Question 176614
Find the quadratic equation whose roots are: {{{(4+i)}}} and {{{(4-i)}}}
Basically, we'll work in reverse of solving the quadratic equation, starting with:
{{{x = (4+i)}}} and {{{x = (4-i)}}} rewrite these as:
{{{x-(4+i) = 0}}} and {{{x-(4-i) = 0}}}...and we know that these are factors of the original quadratic equation, so we can reconstitute the equation by multiplying these factors. First, simplify the factors.
{{{(x-(4+i))*(x-(4-i)) = (x-4-i)*(x-4+i)}}} Now we'll perform the multiplication.
{{{(x-4-i)*(x-4+i) = x^2-4x+xi-4x+16-4i-xi+4i-i^2}}} Now we'll simplify this.

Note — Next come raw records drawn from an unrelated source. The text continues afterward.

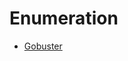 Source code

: # **Enumeration**
- [Gobuster](https://github.com/piratepope/notes/blob/main/Enumeration_Gobuster.md)
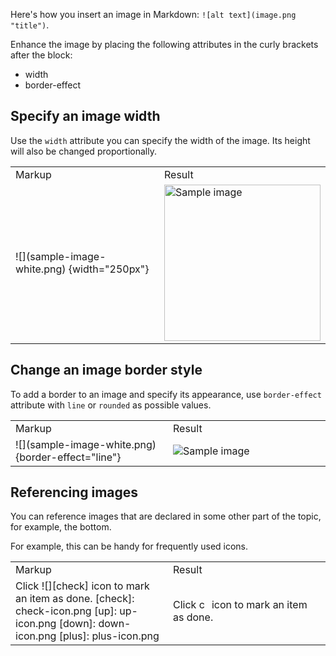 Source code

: [//]: # (title: Images)

Here's how you insert an image in Markdown: `![alt text](image.png "title")`.

Enhance the image by placing the following attributes in the curly brackets after the block:
* width
* border-effect

## Specify an image width

Use the `width` attribute you can specify the width of the image.
Its height will also be changed proportionally.

<table>
            <tr>
                <td width="50%">Markup</td>
                <td width="50%">Result</td>
            </tr>
            <tr>
                <td>
                    <code-block>
                        ![](sample-image-white.png) {width="250px"}
                    </code-block>
                </td>
                <td>
                    <img src="sample-image-white.png" alt="Sample image" width="250"/>
                </td>
            </tr>
</table>

## Change an image border style

To add a border to an image and specify its appearance,
use <code>border-effect</code> attribute with <code>line</code> or <code>rounded</code> as possible values.

<table>
            <tr>
                <td width="50%">Markup</td>
                <td width="50%">Result</td>
            </tr>
            <tr>
                <td>
                    <code-block>
                        ![](sample-image-white.png) {border-effect="line"}
                    </code-block>
                </td>
                <td>
                    <img src="sample-image-white.png" alt="Sample image" border-effect="line"/>
                </td>
            </tr>
</table>

## Referencing images

You can reference images that are declared in some other part of the topic, for example, the bottom.

For example, this can be handy for frequently used icons.

<table>
        <tr>
            <td width="50%">Markup</td>
            <td width="50%">Result</td>
        </tr>
        <tr>
        <td>
            <code-block>
            Click ![][check] icon to mark an item as done.
            [check]: check-icon.png
            [up]: up-icon.png
            [down]: down-icon.png
            [plus]: plus-icon.png
            </code-block>
        </td>
        <td>
            Click <img alt="check icon" src="check-icon.png" width="16"/> icon to mark an item as done.
        </td>
    </tr>
</table> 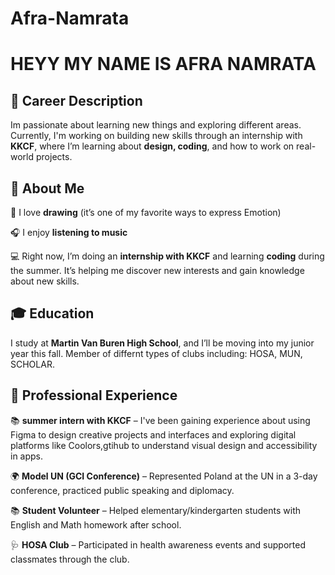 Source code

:# Afra-Namrata

# HEYY MY NAME IS AFRA NAMRATA

## 💼 Career Description
Im passionate about learning new things and exploring different areas. Currently, I'm working on building new skills through an internship with **KKCF**, where I’m learning about **design, coding**, and how to work on real-world projects.
## 🧠 About Me
🎨 I love **drawing** (it’s one of my favorite ways to express Emotion)

🎧 I enjoy **listening to music**

💻 Right now, I’m doing an **internship with KKCF** and learning **coding** during the summer. It’s helping me discover new interests and gain knowledge about new skills.

## 🎓 Education
I study at **Martin Van Buren High School**, and I’ll be moving into my junior year this fall.
Member of differnt types of clubs including: HOSA, MUN, SCHOLAR.


## 💼 Professional Experience
 📚 **summer intern with KKCF** – I've been gaining experience about using Figma to design creative projects and interfaces and exploring digital platforms like Coolors,gtihub to understand visual design and accessibility in apps.

🌍 **Model UN (GCI Conference)** – Represented Poland at the UN in a 3-day conference, practiced public speaking and diplomacy.

 📚 **Student Volunteer** – Helped elementary/kindergarten students with English and Math homework after school.

🩺 **HOSA Club** – Participated in health awareness events and supported classmates through the club.

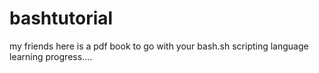 # bashtutorial
my friends here is a pdf book to go with your bash.sh scripting language learning progress....
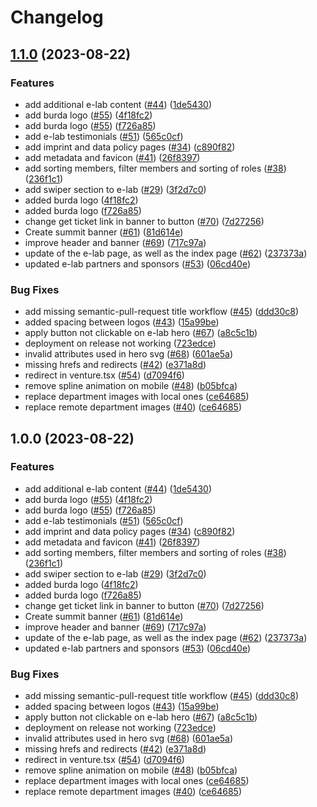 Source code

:# Changelog

## [1.1.0](https://github.com/tum-ai/website/compare/v1.0.0...v1.1.0) (2023-08-22)


### Features

* add additional e-lab content ([#44](https://github.com/tum-ai/website/issues/44)) ([1de5430](https://github.com/tum-ai/website/commit/1de5430ab9eb8e7ec387a09cba84658ae7b41b5d))
* add burda logo ([#55](https://github.com/tum-ai/website/issues/55)) ([4f18fc2](https://github.com/tum-ai/website/commit/4f18fc2be878a425183f829e916859801268812f))
* add burda logo ([#55](https://github.com/tum-ai/website/issues/55)) ([f726a85](https://github.com/tum-ai/website/commit/f726a85b56554880a5617f600815a2a37c66b6ef))
* add e-lab testimonials ([#51](https://github.com/tum-ai/website/issues/51)) ([565c0cf](https://github.com/tum-ai/website/commit/565c0cfe42c7da047a205f992896f2ff527ba3c1))
* add imprint and data policy pages ([#34](https://github.com/tum-ai/website/issues/34)) ([c890f82](https://github.com/tum-ai/website/commit/c890f82f40b1aeba162207812f7bdedb4fd4c719))
* add metadata and favicon ([#41](https://github.com/tum-ai/website/issues/41)) ([26f8397](https://github.com/tum-ai/website/commit/26f8397b2faeb23bb8ae3d2d247f64c552a30568))
* add sorting members, filter members and sorting of roles ([#38](https://github.com/tum-ai/website/issues/38)) ([236f1c1](https://github.com/tum-ai/website/commit/236f1c1bf61cdb1781d84696a273c967ed901822))
* add swiper section to e-lab ([#29](https://github.com/tum-ai/website/issues/29)) ([3f2d7c0](https://github.com/tum-ai/website/commit/3f2d7c076d869852c66883d73f04621361454c18))
* added burda logo ([4f18fc2](https://github.com/tum-ai/website/commit/4f18fc2be878a425183f829e916859801268812f))
* added burda logo ([f726a85](https://github.com/tum-ai/website/commit/f726a85b56554880a5617f600815a2a37c66b6ef))
* change get ticket link in banner to button ([#70](https://github.com/tum-ai/website/issues/70)) ([7d27256](https://github.com/tum-ai/website/commit/7d272563318bd92a1468405c70f416090f6e4da7))
* Create summit banner ([#61](https://github.com/tum-ai/website/issues/61)) ([81d614e](https://github.com/tum-ai/website/commit/81d614e5fab994b2525bcbead74c0f9f4881206d))
* improve header and banner ([#69](https://github.com/tum-ai/website/issues/69)) ([717c97a](https://github.com/tum-ai/website/commit/717c97a1c20ae8a227bd3a3993b639414d00be78))
* update of the e-lab page, as well as the index page ([#62](https://github.com/tum-ai/website/issues/62)) ([237373a](https://github.com/tum-ai/website/commit/237373a9ef44cdbd22b60b330eed5da50a29115f))
* updated e-lab partners and sponsors ([#53](https://github.com/tum-ai/website/issues/53)) ([06cd40e](https://github.com/tum-ai/website/commit/06cd40e34617096c8409c3f15718f68bd410e72f))


### Bug Fixes

* add missing semantic-pull-request title workflow ([#45](https://github.com/tum-ai/website/issues/45)) ([ddd30c8](https://github.com/tum-ai/website/commit/ddd30c859ae3bb98ce20d546992b34bfedcec279))
* added spacing between logos ([#43](https://github.com/tum-ai/website/issues/43)) ([15a99be](https://github.com/tum-ai/website/commit/15a99bec003592c7f4a4717702513b5176e0fd80))
* apply button not clickable on e-lab hero ([#67](https://github.com/tum-ai/website/issues/67)) ([a8c5c1b](https://github.com/tum-ai/website/commit/a8c5c1b488dbd9e81c5dd9ccca55bdef13f3cca9))
* deployment on release not working ([723edce](https://github.com/tum-ai/website/commit/723edcebe4b0d3cd8019d52211c989b4c44c183b))
* invalid attributes used in hero svg ([#68](https://github.com/tum-ai/website/issues/68)) ([601ae5a](https://github.com/tum-ai/website/commit/601ae5a662b1675c6180e865c42c7cc2ad46ca6f))
* missing hrefs and redirects ([#42](https://github.com/tum-ai/website/issues/42)) ([e371a8d](https://github.com/tum-ai/website/commit/e371a8d352fd6babe70d8ca2091052b542d4f5f2))
* redirect in venture.tsx ([#54](https://github.com/tum-ai/website/issues/54)) ([d7094f6](https://github.com/tum-ai/website/commit/d7094f6edf9b6dd9d915e0cc1a7173ee3d054989))
* remove spline animation on mobile ([#48](https://github.com/tum-ai/website/issues/48)) ([b05bfca](https://github.com/tum-ai/website/commit/b05bfca74935a0e1981fa4ea4fcf43262cf0e2c1))
* replace department images with local ones ([ce64685](https://github.com/tum-ai/website/commit/ce646856a8220b1efa06736da256c8dc09393a1e))
* replace remote department images ([#40](https://github.com/tum-ai/website/issues/40)) ([ce64685](https://github.com/tum-ai/website/commit/ce646856a8220b1efa06736da256c8dc09393a1e))

## 1.0.0 (2023-08-22)


### Features

* add additional e-lab content ([#44](https://github.com/tum-ai/website/issues/44)) ([1de5430](https://github.com/tum-ai/website/commit/1de5430ab9eb8e7ec387a09cba84658ae7b41b5d))
* add burda logo ([#55](https://github.com/tum-ai/website/issues/55)) ([4f18fc2](https://github.com/tum-ai/website/commit/4f18fc2be878a425183f829e916859801268812f))
* add burda logo ([#55](https://github.com/tum-ai/website/issues/55)) ([f726a85](https://github.com/tum-ai/website/commit/f726a85b56554880a5617f600815a2a37c66b6ef))
* add e-lab testimonials ([#51](https://github.com/tum-ai/website/issues/51)) ([565c0cf](https://github.com/tum-ai/website/commit/565c0cfe42c7da047a205f992896f2ff527ba3c1))
* add imprint and data policy pages ([#34](https://github.com/tum-ai/website/issues/34)) ([c890f82](https://github.com/tum-ai/website/commit/c890f82f40b1aeba162207812f7bdedb4fd4c719))
* add metadata and favicon ([#41](https://github.com/tum-ai/website/issues/41)) ([26f8397](https://github.com/tum-ai/website/commit/26f8397b2faeb23bb8ae3d2d247f64c552a30568))
* add sorting members, filter members and sorting of roles ([#38](https://github.com/tum-ai/website/issues/38)) ([236f1c1](https://github.com/tum-ai/website/commit/236f1c1bf61cdb1781d84696a273c967ed901822))
* add swiper section to e-lab ([#29](https://github.com/tum-ai/website/issues/29)) ([3f2d7c0](https://github.com/tum-ai/website/commit/3f2d7c076d869852c66883d73f04621361454c18))
* added burda logo ([4f18fc2](https://github.com/tum-ai/website/commit/4f18fc2be878a425183f829e916859801268812f))
* added burda logo ([f726a85](https://github.com/tum-ai/website/commit/f726a85b56554880a5617f600815a2a37c66b6ef))
* change get ticket link in banner to button ([#70](https://github.com/tum-ai/website/issues/70)) ([7d27256](https://github.com/tum-ai/website/commit/7d272563318bd92a1468405c70f416090f6e4da7))
* Create summit banner ([#61](https://github.com/tum-ai/website/issues/61)) ([81d614e](https://github.com/tum-ai/website/commit/81d614e5fab994b2525bcbead74c0f9f4881206d))
* improve header and banner ([#69](https://github.com/tum-ai/website/issues/69)) ([717c97a](https://github.com/tum-ai/website/commit/717c97a1c20ae8a227bd3a3993b639414d00be78))
* update of the e-lab page, as well as the index page ([#62](https://github.com/tum-ai/website/issues/62)) ([237373a](https://github.com/tum-ai/website/commit/237373a9ef44cdbd22b60b330eed5da50a29115f))
* updated e-lab partners and sponsors ([#53](https://github.com/tum-ai/website/issues/53)) ([06cd40e](https://github.com/tum-ai/website/commit/06cd40e34617096c8409c3f15718f68bd410e72f))


### Bug Fixes

* add missing semantic-pull-request title workflow ([#45](https://github.com/tum-ai/website/issues/45)) ([ddd30c8](https://github.com/tum-ai/website/commit/ddd30c859ae3bb98ce20d546992b34bfedcec279))
* added spacing between logos ([#43](https://github.com/tum-ai/website/issues/43)) ([15a99be](https://github.com/tum-ai/website/commit/15a99bec003592c7f4a4717702513b5176e0fd80))
* apply button not clickable on e-lab hero ([#67](https://github.com/tum-ai/website/issues/67)) ([a8c5c1b](https://github.com/tum-ai/website/commit/a8c5c1b488dbd9e81c5dd9ccca55bdef13f3cca9))
* deployment on release not working ([723edce](https://github.com/tum-ai/website/commit/723edcebe4b0d3cd8019d52211c989b4c44c183b))
* invalid attributes used in hero svg ([#68](https://github.com/tum-ai/website/issues/68)) ([601ae5a](https://github.com/tum-ai/website/commit/601ae5a662b1675c6180e865c42c7cc2ad46ca6f))
* missing hrefs and redirects ([#42](https://github.com/tum-ai/website/issues/42)) ([e371a8d](https://github.com/tum-ai/website/commit/e371a8d352fd6babe70d8ca2091052b542d4f5f2))
* redirect in venture.tsx ([#54](https://github.com/tum-ai/website/issues/54)) ([d7094f6](https://github.com/tum-ai/website/commit/d7094f6edf9b6dd9d915e0cc1a7173ee3d054989))
* remove spline animation on mobile ([#48](https://github.com/tum-ai/website/issues/48)) ([b05bfca](https://github.com/tum-ai/website/commit/b05bfca74935a0e1981fa4ea4fcf43262cf0e2c1))
* replace department images with local ones ([ce64685](https://github.com/tum-ai/website/commit/ce646856a8220b1efa06736da256c8dc09393a1e))
* replace remote department images ([#40](https://github.com/tum-ai/website/issues/40)) ([ce64685](https://github.com/tum-ai/website/commit/ce646856a8220b1efa06736da256c8dc09393a1e))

{{{x^2-8x+16-i^2 = x^2-8x+17}}}
The original quadratic equation is:
{{{highlight(x^2-8x+17 = 0)}}}
Let's check using the quadratic formula:{{{x = (-b+-sqrt(b^2-4ac))/2a}}}
{{{x = -(-8)+-sqrt((-8)^2-4(1)(17)))/2(1)}}}
{{{x = (8+-sqrt(64-68))/2}}}
{{{x = (8+-sqrt(-4))/2}}}
{{{x = (8/2)+2i/2}}} or {{{x = (8/2)-2i/2}}} Simplifying, we get:
{{{highlight(x = 4+i)}}} or {{{highlight(x = 4-i)}}}